There’s a perception that most of the new America’s Cup sailors do nothing but grind. The absence of the big, set-piece, choreographed manoeuvres — such as setting, dowsing and gybing spinnakers with 16-man crews — has led some to believe that the modern Cup sailor has little to do except wind on the handles.
But it’s the physical demands of winding on the handles that now puts these sailors into the same league as world-class endurance athletes and news stories about foiling tacks have shown how critical technique is throughout the crew.
The now-stated goal of Cup teams going into next summer’s racing is to keep the boat on its foils or “flying” right around the race track – and this starts with solid straight-line technique. The boat’s foils use the same technology as an aircraft wing and just as a wing lifts a plane off the ground, the wings — or aerofoils — of an America’s Cup boat lift it out of the water.
The main wingsail works in the same way as an aircraft wing except it’s rotated to stand up straight, rather than lie flat. The harder the wind blows, the more force it makes for the wing to push the boat forward. When the boat is going fast enough, the hydrofoils can create enough force to lift the boat out of the water.
But we have to work as a team to achieve this. The wing trimmer needs to adjust the wing to keep the boat supplied with the right amount of power to keep us flying — and we need to be in constant communication to get this right.
My job is to control the foils when we are straight-line sailing. The rudders help keep the boat flying but the real power needed to keep it in the air comes from the two sets of hydrofoils that are located further forward. I can adjust the rake using the hydraulic power generated by the four guys on the grinders, which is where world-class athleticism is required.
By changing the rake I change the angle of the foil as it goes through the water and this alters the amount of lift that the foil creates — and even the direction upwards or downwards. I need to adjust the board rake to get the right amount of lift to keep the ride height stable enough to fly through lifts, headers, puffs and lulls. When we are straight-line sailing these adjustments are often tiny and measured in fractions of degrees.
The rest of the crew join in when we come to the corners. The challenge is to transfer the momentum of the boat from one foil to the other at full speed, while turning through 70 or 80 degrees — a bit like a skier turning a corner. When we are locked in and going straight the weight is on the two uphill edges, which gives us some sense of security. The tricky part in the turn is to transfer the weight on to the new edges at speed.

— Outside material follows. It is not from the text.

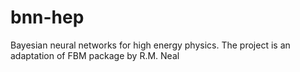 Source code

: bnn-hep
=======

Bayesian neural networks for high energy physics. The project is an adaptation of FBM package by R.M. Neal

When it comes to a tack or gybe, six guys are needed to co-ordinate the process. In a gybe, the wing trimmer moves first and starts to cross the boat. I begin the turn as the wing trimmer arrives on the new side and takes the new sheet. The trimmer then has to drop the new board and it’s crucial that it touches down at the right angle to provide the right amount of lift without destabilising the boat’s motion.
I start crossing the boat while the wing trimmer steers through the remainder of the gybe and adjusts the new board rake to maintain stable flight through the turn. The grinder then lifts the old board as we accelerate out of the gybe and settle on the new angle.
Once across the boat, I take the new wheel and resume control of direction and board rake. This releases the trimmer, who is the last to cross. The four guys at the front grind like crazy to restore the hydraulic power we’ve used in the turn, ready for the next adjustment.
In a tack, the challenge is multiplied by the need to maintain enough speed to keep foiling as the boat is turned into the wind and motive force is lost — pulling this off is as difficult as it is to achieve a reach-to-reach gybe in 25 knots in the old America’s Cup monohulls.
So if anyone tells you those at the front are just winding handles — tell them otherwise!